In the figure , let DC = $x$ then AD = 2 $x$

Now, in right triangle BED , $\frac{BE}{DE}$ = tan 60
=> $\frac{BE}{DE}$ = $\frac{√(3)}{1}$ So, let BE = √(3) $y$ and DE = $y$

Now, in right triangle BEC , $\frac{BE}{CE}$ = tan 45 => $\frac{BE}{CE}$ = 1 .'. CE = BE = √(3) $y$
But CE = CD + DE = $x$ + $y$

.'. √(3) $y$ = $x$ + $y$ => $x$ = {√3 - 1} $y$

Now, AE = AD - DE = $2x$ - $y$ = 2{√3 - 1} $y$ - $y$ = 2√3 $y$ - 2 $y$ - $y$ = {2√3 - 3} $y$

Consider right triangle ABE , tan CAB = $\frac{BE}{AE}$ => tan ∠CAB = $\frac{√3y}{(2√3 - 3)y}$ => tan ∠CAB = 3.732........... => tan ∠CAB = tan 75
=> ∠CAB= 75 ---------------------------------------------------------an easy solution by Vishwash Kumar

From the law of sine, $\frac {a} {\sin120^{\circ}}=\frac {x} {\sin15^{\circ}}$ $\Rightarrow a=\frac{\sin120^{\circ}}{\sin15^{\circ}}x=\frac{\sin60^{\circ}}{\sin15^{\circ}}x=\frac{\frac{\sqrt3}{2}}{\frac{1}{\sqrt2(1+\sqrt3)}} x=\frac{\sqrt6(1+\sqrt3)}{2}x$ $\color{teal} {\left[\text {Used }\sin15^{\circ} =\sin(45^{\circ}-30^{\circ}) \text{ to get, } \sin15^{\circ}=\frac{1}{\sqrt2(1+\sqrt3)}\right] }$

From the law of cosine, $c=\sqrt{a^2+(3x)^2-2\times a\times 3x\times \cos 45^{\circ}}=\sqrt{6x^2}=\sqrt6x$

Using the law of sine again we get, $\frac {c} {\sin 45^{\circ}}=\frac {a} {\sin \theta}$ $\Rightarrow \sin \theta =\frac{a} {c} \sin 45^{\circ}=\frac{\frac{\sqrt6(1+\sqrt3)}{2}x} {\sqrt6x}\times \frac{1}{\sqrt2}=\frac{1+\sqrt3}{2\sqrt2}$ $\Rightarrow \theta =\sin^{-1}\left(\frac{1+\sqrt3}{2\sqrt2}\right) =75^{\circ}\, \text{or,} \, 105^{\circ}\, \color{teal} {[\text{As, } 0^{\circ}<\theta<180^{\circ}]}$ Now, $\because AC>AB$ $\Rightarrow \angle B>\angle C=45^{\circ}$ $\Rightarrow \angle B+\angle C>90^{\circ}$ $\Rightarrow \angle A<(180^{\circ}-90^{\circ})$ $\Rightarrow \theta<90^{\circ}$

Thus, only possible value of, $\theta =\color{#0C6AC7} {\boxed {75^{\circ}}}$

Solution 1: Let $O$ be the circumcenter of triangle $CBD$ . Since $\angle BDC$ is obtuse, $O$ and $D$ lie on the opposite sides of $BC$ . Then $\angle BOD = 2 \angle BCD = 90^\circ, \angle DOC = 2 \angle CBD = 30^\circ$ and thus, $\angle BOC = \angle BOD + \angle BOC = 120^\circ$ .

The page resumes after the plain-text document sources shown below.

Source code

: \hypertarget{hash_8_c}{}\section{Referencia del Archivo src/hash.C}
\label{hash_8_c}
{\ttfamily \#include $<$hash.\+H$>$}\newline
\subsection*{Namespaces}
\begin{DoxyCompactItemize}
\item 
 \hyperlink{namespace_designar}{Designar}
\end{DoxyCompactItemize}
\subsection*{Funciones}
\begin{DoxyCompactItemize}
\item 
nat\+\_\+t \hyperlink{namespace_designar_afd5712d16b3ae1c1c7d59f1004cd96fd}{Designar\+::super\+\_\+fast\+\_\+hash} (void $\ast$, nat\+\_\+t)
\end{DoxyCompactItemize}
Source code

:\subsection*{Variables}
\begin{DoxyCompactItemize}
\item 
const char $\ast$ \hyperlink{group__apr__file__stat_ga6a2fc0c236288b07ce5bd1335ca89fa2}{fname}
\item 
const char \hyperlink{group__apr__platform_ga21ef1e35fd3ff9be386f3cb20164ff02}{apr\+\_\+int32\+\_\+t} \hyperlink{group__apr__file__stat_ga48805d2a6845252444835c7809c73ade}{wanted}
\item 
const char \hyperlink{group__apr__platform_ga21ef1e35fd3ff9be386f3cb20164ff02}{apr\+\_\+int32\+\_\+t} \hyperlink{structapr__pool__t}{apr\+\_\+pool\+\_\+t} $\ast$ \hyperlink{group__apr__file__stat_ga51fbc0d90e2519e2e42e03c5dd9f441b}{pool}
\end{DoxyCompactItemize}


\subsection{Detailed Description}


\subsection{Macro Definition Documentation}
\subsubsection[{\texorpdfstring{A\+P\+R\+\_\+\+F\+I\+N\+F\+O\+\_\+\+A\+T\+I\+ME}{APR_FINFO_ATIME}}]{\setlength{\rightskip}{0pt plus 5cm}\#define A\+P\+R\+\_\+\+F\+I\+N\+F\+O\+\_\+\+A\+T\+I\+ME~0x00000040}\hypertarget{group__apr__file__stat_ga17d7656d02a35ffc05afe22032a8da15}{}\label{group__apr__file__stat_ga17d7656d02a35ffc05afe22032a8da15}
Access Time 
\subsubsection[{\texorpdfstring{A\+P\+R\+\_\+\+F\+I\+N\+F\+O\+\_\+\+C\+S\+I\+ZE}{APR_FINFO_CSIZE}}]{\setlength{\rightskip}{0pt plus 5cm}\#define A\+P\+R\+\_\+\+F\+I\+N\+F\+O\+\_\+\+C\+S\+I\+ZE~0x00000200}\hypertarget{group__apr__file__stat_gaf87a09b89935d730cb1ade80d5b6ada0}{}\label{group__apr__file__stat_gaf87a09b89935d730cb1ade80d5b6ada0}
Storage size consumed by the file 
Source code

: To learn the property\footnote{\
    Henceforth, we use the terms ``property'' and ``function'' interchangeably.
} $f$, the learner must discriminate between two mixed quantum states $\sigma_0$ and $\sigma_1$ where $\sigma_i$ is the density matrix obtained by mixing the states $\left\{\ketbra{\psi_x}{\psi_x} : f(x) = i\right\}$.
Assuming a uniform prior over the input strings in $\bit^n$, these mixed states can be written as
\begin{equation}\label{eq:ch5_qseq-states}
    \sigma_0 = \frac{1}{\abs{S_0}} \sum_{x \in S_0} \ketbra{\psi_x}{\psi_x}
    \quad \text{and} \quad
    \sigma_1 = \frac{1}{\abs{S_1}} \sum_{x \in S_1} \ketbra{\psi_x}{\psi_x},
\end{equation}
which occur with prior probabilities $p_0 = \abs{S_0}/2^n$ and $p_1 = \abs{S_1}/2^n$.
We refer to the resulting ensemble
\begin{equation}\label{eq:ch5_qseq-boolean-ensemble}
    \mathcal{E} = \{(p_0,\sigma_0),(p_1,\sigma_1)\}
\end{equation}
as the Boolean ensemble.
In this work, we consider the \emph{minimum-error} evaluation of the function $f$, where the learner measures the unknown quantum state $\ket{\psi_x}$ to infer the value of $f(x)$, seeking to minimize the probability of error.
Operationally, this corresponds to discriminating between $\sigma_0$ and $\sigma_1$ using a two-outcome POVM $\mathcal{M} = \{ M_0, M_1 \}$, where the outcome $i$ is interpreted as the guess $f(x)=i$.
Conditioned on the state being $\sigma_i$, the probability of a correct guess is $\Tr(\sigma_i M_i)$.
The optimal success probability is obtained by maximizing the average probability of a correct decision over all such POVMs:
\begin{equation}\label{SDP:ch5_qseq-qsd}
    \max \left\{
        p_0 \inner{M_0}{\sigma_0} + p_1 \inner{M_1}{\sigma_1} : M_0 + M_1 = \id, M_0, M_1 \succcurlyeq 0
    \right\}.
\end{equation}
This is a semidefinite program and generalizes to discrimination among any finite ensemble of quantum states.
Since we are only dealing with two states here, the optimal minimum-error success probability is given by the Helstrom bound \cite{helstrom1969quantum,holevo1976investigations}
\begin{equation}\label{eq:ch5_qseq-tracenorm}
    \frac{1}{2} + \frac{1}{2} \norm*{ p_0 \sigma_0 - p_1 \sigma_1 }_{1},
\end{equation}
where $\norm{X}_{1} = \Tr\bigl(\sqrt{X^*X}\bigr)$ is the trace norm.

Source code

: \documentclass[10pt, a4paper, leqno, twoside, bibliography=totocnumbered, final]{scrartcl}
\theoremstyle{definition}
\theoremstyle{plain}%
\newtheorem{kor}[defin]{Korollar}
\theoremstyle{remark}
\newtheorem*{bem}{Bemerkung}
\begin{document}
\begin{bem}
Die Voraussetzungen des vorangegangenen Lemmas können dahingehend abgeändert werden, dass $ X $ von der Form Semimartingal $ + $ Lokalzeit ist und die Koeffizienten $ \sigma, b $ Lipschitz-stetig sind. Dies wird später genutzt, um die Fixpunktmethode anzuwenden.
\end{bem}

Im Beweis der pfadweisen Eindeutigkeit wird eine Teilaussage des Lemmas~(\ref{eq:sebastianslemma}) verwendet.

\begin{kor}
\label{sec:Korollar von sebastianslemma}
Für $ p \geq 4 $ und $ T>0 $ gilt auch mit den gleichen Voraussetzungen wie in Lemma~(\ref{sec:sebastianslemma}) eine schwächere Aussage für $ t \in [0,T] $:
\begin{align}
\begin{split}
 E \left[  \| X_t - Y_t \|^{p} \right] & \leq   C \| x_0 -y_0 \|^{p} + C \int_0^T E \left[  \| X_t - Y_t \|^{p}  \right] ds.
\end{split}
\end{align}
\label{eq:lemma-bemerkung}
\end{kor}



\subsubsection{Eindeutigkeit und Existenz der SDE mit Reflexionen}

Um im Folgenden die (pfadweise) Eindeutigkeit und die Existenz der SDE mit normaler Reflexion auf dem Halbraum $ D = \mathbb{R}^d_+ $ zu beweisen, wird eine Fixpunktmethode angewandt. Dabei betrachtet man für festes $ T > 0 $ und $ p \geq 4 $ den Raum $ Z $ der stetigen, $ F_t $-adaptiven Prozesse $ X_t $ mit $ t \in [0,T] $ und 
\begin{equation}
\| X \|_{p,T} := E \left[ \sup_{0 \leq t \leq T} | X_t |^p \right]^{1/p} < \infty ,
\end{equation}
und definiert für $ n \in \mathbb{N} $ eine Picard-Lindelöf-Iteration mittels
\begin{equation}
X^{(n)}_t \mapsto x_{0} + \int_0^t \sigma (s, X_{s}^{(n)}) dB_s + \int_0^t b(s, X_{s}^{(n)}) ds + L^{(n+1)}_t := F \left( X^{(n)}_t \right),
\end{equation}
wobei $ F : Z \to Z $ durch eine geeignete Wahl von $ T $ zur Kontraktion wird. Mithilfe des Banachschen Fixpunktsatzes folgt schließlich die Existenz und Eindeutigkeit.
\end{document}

In isosceles triangle $OBC$ , we have $\angle OCB=\angle OBC = \frac{180^\circ - \angle BOC}{2} = 30^\circ.$ In isosceles triangle $ODC$ , we have $\angle ODC = \angle OCD = \angle DCB + \angle BCO = 45^\circ + 30^\circ = 75^\circ$ and it follows that $\angle DOC = 30^\circ$ .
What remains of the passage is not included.